Write only the number of lines in the entries below that contain the word "Switched".

#### Data under study

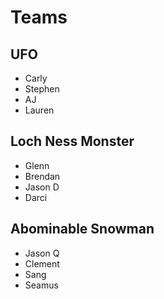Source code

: # Teams

## UFO

- Carly
- Stephen
- AJ
- Lauren

## Loch Ness Monster

- Glenn
- Brendan
- Jason D
- Darci

## Abominable Snowman

- Jason Q
- Clement
- Sang
- Seamus
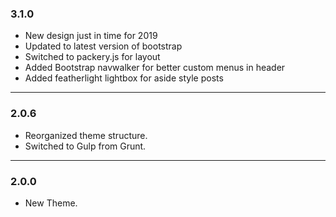 ### 3.1.0
* New design just in time for 2019
* Updated to latest version of bootstrap
* Switched to packery.js for layout
* Added Bootstrap navwalker for better custom menus in header
* Added featherlight lightbox for aside style posts
---
### 2.0.6
* Reorganized theme structure.
* Switched to Gulp from Grunt.
---
### 2.0.0
* New Theme.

########

> [Result of this exercise]
2